Picking a favorite book or author with Montana roots is like roaming through a complex and beautiful canvas, always toward a new view, a fresh perspective.

Members of the news staff at the Daily Inter Lake offered takes on some of their favorites. Some of the authors are on the above list. Some aren’t. But they all make for a fine bookshelf of good reads.

“Indian Trails and Grizzly Tales”

“Indian Trails and Grizzly Tales” by Bud Cheff, an autobiography.

Bud Cheff was a native, born near Ronan. He hunted, fished, worked on the Noxon, Hungry Horse and Kerr dams, guided hunters in the Mission Mountains. He had friendships with Native Americans and it’s a pretty frank account of what life was like then.

When I was in state 20 or so years ago, I bought it somewhere. Good read, very enjoyable. There are still family members living in the Mission area now, where he lived for most of his life.
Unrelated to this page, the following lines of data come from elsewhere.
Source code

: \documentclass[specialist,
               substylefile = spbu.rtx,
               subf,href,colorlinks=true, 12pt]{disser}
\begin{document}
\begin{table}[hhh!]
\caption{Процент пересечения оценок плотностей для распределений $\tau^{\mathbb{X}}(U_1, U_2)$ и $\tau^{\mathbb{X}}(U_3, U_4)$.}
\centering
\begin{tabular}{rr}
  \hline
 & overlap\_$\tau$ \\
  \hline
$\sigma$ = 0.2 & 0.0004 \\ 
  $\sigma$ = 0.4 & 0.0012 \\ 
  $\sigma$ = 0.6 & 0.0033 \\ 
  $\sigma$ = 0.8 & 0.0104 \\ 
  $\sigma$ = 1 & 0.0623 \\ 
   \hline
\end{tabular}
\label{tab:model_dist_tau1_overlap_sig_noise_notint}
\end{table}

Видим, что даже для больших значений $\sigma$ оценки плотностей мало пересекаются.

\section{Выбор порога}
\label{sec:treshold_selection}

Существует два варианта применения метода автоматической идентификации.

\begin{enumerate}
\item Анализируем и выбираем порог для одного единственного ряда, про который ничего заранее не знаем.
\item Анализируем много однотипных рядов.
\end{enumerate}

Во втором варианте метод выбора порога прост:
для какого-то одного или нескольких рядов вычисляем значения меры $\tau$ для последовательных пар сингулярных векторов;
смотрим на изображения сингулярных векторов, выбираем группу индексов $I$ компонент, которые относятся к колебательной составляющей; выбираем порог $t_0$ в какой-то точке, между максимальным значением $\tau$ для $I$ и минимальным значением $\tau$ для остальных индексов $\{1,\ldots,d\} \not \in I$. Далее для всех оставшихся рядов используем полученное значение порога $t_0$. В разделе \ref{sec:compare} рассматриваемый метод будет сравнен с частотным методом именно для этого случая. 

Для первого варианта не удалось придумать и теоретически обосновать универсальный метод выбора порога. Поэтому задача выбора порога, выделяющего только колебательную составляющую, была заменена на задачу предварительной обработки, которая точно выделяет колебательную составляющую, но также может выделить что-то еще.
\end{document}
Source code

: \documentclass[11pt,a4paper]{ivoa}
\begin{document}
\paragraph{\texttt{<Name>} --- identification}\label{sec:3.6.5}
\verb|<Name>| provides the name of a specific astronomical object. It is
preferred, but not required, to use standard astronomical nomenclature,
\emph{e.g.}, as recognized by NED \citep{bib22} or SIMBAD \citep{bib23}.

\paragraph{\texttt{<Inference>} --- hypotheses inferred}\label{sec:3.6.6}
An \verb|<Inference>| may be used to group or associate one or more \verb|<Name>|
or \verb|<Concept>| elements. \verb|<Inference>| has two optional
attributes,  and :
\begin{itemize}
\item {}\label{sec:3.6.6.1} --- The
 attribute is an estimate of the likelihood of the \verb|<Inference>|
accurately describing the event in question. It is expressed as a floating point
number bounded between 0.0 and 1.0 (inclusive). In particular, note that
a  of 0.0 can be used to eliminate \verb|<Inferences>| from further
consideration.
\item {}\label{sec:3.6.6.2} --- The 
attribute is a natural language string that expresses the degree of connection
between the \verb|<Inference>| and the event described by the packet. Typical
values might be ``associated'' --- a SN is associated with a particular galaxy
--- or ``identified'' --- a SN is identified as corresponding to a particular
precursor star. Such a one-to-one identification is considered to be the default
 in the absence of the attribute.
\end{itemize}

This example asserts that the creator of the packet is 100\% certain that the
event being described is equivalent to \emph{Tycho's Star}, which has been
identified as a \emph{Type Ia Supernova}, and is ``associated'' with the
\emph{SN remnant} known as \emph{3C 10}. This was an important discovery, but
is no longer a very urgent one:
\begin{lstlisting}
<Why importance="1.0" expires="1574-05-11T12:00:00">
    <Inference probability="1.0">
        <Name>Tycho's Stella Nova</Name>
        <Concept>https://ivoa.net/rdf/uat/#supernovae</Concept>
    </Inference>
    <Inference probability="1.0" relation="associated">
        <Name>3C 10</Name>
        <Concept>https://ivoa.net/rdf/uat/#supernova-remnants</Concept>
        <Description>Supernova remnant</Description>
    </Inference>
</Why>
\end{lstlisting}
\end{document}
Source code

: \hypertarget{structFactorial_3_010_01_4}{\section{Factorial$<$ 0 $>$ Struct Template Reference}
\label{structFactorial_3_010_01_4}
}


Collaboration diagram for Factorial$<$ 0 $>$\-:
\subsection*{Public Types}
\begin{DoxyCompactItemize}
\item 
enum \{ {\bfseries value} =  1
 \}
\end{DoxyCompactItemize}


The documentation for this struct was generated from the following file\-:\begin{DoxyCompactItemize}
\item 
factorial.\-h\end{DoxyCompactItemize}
Some of them still run the outfitting business he started.

— Scott Shindledecker, outdoors and law enforcement reporter

“A River Runs Through It”

I will never forget the end of the movie, “A River Runs Through It.” Robert Redford’s iconic film is beautiful and poignant. It is etched deeply in my memory. But for as much as I love the story, it is the last lines of the final soliloquy I found so unforgettable.

“Eventually, all things merge into one, and a river runs through it. The river was cut by the world’s great flood and runs over rocks from the basement of time. On some of the rocks are timeless raindrops. Under the rocks are the words, and some of the words are theirs. I am haunted by waters.” — Norman Maclean

I wondered if the book could be as good as the film, and of course, the book is better, as is always true. I read it almost immediately. And loved it so much I purchased an audio edition of it. Then, years later when I found myself moving to Montana, I decided to listen again to the story of the Big Blackfoot River as I uprooted my life to head west.

This book was the perfect soundtrack for that journey. And Montana has proven to be every bit as exquisite Maclean’s book made me dream was possible.

— Brenda Ahearn, photographer

I knew little about the Anaconda Company and its notorious history in Montana when I became the Anaconda bureau reporter in 1990 for The Montana Standard.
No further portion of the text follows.